(MATERIAL PROVIDED Opens)

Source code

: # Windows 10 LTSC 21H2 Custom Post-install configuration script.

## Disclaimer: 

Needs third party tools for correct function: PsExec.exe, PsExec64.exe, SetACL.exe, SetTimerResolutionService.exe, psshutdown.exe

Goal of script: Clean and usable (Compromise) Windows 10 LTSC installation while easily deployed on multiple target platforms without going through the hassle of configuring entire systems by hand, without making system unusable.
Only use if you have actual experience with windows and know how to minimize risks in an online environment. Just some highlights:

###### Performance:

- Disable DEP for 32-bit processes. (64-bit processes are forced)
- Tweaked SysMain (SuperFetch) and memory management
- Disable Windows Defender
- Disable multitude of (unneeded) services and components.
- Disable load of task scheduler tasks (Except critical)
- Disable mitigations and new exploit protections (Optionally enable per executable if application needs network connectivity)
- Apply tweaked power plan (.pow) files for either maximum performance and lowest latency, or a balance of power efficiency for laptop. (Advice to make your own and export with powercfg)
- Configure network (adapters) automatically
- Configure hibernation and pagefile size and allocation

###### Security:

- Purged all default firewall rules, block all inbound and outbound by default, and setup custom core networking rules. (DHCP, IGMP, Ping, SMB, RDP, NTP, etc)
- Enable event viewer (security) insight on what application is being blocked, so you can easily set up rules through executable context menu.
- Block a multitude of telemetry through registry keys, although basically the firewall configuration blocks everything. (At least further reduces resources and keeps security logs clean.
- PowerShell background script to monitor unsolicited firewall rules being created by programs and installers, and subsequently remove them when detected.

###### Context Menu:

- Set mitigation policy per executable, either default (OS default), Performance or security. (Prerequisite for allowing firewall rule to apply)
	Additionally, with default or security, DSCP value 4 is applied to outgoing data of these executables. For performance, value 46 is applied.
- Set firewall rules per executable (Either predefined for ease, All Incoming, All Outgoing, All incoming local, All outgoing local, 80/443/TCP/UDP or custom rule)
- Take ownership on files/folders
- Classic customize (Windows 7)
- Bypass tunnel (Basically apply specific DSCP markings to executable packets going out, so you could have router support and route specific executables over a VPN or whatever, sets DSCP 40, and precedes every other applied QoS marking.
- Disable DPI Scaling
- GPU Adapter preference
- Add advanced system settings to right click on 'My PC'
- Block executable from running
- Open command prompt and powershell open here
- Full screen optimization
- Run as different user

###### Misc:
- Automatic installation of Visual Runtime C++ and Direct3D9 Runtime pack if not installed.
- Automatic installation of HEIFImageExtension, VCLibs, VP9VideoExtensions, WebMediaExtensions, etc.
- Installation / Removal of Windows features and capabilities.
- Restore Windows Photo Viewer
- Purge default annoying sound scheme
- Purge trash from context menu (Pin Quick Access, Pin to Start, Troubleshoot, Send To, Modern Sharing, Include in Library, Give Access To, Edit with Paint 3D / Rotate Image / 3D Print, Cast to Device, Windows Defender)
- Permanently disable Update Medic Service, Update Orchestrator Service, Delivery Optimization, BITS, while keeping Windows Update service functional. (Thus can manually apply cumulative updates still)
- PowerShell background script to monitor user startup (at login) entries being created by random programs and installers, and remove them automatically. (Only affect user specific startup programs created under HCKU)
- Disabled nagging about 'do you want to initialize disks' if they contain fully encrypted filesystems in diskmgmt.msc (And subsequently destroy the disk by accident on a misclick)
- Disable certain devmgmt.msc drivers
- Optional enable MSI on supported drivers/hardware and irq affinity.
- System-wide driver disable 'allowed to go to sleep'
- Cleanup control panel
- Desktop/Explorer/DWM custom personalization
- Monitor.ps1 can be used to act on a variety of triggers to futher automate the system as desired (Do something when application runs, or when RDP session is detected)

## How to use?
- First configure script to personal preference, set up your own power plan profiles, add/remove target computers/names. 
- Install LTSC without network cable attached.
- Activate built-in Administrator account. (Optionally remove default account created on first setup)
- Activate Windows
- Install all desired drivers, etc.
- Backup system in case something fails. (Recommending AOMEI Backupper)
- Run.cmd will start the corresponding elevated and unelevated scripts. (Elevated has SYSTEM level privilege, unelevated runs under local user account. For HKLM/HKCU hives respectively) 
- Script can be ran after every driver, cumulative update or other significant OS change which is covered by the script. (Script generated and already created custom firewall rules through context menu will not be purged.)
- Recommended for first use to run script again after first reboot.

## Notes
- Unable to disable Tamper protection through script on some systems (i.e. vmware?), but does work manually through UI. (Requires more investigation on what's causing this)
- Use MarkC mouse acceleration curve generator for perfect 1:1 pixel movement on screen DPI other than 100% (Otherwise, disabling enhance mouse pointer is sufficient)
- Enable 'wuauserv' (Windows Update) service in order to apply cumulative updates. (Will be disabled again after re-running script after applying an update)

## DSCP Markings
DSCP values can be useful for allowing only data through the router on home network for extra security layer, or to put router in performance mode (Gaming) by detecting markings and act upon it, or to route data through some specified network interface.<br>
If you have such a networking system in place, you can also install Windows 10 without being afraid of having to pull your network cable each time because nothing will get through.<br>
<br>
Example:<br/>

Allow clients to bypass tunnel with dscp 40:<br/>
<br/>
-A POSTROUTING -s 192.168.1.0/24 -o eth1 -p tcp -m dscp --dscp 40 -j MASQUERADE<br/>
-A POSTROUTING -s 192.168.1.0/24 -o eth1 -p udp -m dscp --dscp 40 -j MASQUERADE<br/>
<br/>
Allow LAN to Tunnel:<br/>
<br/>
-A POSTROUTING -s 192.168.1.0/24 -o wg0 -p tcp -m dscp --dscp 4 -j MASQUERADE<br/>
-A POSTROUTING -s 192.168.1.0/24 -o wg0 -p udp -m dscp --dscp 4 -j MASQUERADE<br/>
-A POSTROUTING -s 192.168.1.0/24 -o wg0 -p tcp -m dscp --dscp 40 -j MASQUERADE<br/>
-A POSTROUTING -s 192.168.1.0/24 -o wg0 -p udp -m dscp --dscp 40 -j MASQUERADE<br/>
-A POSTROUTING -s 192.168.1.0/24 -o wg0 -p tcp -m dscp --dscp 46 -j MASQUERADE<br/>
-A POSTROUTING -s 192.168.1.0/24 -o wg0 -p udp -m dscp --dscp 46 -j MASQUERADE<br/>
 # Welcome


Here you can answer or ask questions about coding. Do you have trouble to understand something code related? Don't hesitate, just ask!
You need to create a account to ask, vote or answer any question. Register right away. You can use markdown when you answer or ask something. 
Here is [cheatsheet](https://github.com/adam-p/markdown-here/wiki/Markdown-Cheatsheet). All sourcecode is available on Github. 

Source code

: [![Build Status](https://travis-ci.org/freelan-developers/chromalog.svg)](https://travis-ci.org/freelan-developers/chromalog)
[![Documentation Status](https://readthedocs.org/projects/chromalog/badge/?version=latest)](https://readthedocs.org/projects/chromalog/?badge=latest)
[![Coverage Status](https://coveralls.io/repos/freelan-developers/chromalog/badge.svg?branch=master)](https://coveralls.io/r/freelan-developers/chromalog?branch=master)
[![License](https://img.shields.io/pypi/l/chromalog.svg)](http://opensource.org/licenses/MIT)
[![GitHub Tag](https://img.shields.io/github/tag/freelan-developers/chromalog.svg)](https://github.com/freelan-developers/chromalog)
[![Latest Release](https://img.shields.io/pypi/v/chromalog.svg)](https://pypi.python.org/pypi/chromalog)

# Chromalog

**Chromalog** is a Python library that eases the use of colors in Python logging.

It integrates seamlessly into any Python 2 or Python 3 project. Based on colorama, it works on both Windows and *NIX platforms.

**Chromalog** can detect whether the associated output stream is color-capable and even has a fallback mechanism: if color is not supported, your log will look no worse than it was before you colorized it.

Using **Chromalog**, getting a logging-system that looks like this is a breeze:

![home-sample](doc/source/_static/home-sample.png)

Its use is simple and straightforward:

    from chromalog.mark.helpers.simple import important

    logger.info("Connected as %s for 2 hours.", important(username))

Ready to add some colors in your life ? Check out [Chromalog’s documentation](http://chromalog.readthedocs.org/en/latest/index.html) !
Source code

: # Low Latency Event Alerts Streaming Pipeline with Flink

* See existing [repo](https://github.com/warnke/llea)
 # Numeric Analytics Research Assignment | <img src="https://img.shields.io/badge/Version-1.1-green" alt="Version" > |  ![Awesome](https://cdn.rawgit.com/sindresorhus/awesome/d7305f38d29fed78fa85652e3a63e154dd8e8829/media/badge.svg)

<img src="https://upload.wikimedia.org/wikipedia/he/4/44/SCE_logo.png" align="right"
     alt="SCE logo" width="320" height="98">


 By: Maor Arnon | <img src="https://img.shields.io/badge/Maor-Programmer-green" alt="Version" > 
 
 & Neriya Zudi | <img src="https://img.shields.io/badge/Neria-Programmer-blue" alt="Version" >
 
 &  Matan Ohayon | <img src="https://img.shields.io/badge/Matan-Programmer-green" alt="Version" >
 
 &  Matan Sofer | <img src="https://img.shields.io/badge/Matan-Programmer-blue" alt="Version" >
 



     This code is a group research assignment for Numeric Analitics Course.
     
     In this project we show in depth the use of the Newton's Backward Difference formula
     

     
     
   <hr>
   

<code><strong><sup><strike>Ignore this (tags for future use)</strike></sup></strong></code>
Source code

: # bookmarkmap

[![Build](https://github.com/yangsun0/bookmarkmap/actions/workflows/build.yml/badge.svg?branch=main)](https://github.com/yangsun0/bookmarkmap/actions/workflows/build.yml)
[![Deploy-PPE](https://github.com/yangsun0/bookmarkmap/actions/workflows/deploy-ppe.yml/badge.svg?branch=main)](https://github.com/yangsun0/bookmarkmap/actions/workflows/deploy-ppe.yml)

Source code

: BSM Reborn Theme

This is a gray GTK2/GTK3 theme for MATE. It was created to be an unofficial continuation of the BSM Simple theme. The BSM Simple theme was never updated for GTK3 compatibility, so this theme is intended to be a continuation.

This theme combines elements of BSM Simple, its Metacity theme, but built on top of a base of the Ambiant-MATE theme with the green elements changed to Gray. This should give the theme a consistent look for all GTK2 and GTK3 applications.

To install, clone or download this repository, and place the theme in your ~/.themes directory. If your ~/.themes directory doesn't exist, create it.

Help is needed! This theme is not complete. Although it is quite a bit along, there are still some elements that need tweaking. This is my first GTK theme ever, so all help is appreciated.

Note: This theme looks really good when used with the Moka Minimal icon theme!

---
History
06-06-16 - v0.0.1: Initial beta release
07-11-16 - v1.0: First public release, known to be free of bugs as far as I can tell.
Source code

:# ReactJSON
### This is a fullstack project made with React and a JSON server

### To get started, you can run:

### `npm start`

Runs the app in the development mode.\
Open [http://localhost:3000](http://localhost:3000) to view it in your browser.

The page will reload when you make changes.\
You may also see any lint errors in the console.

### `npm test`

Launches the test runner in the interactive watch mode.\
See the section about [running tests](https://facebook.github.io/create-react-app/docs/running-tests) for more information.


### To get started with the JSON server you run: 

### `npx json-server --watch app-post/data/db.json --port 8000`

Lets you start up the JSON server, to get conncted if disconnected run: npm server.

(MATERIAL PROVIDED Closes)

WHAT TO WORK ON:
What you return should be the lines from the beginning of the records through the one that contains "Needs third party", repeated exactly and with no additions.

EXPECTED ANSWER:
Source code

: # Windows 10 LTSC 21H2 Custom Post-install configuration script.

## Disclaimer: 

Needs third party tools for correct function: PsExec.exe, PsExec64.exe, SetACL.exe, SetTimerResolutionService.exe, psshutdown.exe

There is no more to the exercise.